Comment by erelong
11 hours ago
Relatedly, I'm periodically thinking about the issue of people who prevent problems not being rewarded as much as those who become "heroes" for resolving avoidable situations
I guess it may be important to underscore the value that simplicity provides over needless complexity or to sell people on the value of problems prevented rather than preventable catastrophes that were dealt with
Maybe we could encourage a culture of patting people on the back for maintaining reliable "boring" systems
Some people also crave "drama" so there might be a way to frame "boring reliability" as some kind of "epic daily maintenance struggle that was successfully navigated"
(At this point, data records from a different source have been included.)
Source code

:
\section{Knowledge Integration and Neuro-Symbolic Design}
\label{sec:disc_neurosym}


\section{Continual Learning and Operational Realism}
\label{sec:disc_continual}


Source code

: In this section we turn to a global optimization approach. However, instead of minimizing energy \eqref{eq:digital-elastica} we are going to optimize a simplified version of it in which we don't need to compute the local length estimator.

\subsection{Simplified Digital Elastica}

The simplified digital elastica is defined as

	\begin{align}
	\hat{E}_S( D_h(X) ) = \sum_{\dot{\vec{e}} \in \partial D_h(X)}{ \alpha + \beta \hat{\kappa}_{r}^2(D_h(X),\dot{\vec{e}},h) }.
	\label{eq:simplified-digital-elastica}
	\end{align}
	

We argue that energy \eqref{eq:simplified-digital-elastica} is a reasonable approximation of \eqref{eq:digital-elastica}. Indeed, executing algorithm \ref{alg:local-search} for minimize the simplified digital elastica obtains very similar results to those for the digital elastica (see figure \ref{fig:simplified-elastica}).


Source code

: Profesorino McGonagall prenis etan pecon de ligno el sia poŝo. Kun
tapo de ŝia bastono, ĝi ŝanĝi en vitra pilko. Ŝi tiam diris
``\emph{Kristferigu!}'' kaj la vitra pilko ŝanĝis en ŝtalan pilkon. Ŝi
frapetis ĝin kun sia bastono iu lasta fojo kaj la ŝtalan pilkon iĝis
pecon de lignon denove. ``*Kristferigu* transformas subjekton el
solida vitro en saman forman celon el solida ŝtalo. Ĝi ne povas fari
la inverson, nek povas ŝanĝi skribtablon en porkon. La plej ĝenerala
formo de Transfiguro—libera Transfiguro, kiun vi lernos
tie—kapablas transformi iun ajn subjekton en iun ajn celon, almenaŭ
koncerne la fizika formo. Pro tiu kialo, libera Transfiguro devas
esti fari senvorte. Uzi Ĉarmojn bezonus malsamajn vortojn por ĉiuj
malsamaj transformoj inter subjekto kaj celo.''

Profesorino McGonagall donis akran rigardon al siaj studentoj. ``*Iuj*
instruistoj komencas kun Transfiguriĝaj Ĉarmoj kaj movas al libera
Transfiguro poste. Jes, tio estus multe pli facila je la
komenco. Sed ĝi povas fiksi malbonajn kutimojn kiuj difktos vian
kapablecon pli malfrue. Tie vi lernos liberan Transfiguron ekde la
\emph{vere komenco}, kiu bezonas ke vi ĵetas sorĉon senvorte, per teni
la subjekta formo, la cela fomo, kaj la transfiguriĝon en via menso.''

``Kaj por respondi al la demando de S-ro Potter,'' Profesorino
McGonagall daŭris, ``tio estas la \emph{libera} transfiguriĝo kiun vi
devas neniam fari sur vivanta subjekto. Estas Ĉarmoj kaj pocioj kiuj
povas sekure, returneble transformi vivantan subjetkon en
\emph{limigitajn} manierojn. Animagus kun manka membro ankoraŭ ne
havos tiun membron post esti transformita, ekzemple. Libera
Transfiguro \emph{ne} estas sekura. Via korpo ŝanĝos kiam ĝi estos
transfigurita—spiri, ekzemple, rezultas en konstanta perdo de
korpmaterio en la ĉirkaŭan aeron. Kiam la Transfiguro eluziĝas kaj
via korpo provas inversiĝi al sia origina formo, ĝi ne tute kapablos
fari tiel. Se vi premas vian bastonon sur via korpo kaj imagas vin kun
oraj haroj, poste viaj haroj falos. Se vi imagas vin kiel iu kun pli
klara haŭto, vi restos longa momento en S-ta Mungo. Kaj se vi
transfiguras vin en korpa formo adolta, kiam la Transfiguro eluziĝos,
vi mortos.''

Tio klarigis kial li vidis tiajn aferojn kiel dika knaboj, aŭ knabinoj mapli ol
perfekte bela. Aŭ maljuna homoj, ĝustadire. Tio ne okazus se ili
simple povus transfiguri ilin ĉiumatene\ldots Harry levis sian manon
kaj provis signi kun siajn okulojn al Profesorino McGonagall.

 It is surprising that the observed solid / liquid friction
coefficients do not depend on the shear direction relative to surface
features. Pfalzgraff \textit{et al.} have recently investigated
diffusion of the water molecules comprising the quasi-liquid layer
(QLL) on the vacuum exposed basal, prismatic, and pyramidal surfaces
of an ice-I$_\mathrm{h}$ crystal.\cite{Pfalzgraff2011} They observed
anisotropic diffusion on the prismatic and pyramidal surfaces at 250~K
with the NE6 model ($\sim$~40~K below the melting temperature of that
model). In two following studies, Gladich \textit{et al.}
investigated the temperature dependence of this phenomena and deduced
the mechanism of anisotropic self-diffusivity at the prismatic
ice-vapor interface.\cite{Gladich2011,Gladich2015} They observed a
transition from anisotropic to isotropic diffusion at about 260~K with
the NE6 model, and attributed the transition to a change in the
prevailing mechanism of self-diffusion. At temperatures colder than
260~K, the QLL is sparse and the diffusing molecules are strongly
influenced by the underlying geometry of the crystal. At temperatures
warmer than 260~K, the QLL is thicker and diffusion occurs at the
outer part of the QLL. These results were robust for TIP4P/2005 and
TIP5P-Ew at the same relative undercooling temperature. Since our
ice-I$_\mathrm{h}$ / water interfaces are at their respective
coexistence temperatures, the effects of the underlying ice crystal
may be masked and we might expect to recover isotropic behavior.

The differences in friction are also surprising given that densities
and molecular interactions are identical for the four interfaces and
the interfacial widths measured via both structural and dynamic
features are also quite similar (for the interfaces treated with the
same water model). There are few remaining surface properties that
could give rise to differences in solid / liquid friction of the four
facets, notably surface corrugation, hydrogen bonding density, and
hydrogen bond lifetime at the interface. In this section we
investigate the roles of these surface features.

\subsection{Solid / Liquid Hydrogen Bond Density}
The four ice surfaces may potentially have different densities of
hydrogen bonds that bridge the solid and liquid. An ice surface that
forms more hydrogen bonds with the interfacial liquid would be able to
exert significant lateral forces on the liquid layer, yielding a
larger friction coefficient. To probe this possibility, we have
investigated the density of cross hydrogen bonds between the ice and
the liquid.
The difference between the fire fighter and the fire safety inspector. The former puts out fires and saves lives and is of course a hero. The latter complains about things that never happen, wastes everybody's time and money and is generally annoying.
It seems like the safety inspector might be closer to a SOX compliance auditor or something... in this metaphor, the engineer who doesn't build something that "catches fire" is just the one who uses sensible materials, includes smoke alarms in the design, and chooses to use passive insulation in the walls instead of electric space heaters on a high-pile rug.
In my engineering job of over 30 years, I've noticed that the heroes that get rewarded for fixing the problems are usually the same ones who created the problems in the first place.
I've only been a paid-on-call firefighter for 10 years, but I have yet to work with any who are also arsonists. ;)
You’re thinking along similar lines as I am. The article talks about “visibility” in the end. This might be a document that is written. Or it could be a demo thats shared. Or a simple shout out in slack.
As engineers, we tend to keep away from the limelight and quietly get shit done and be happy with it. But professional growth and recognition requires visibility somehow. We need to be creative on how to achieve that.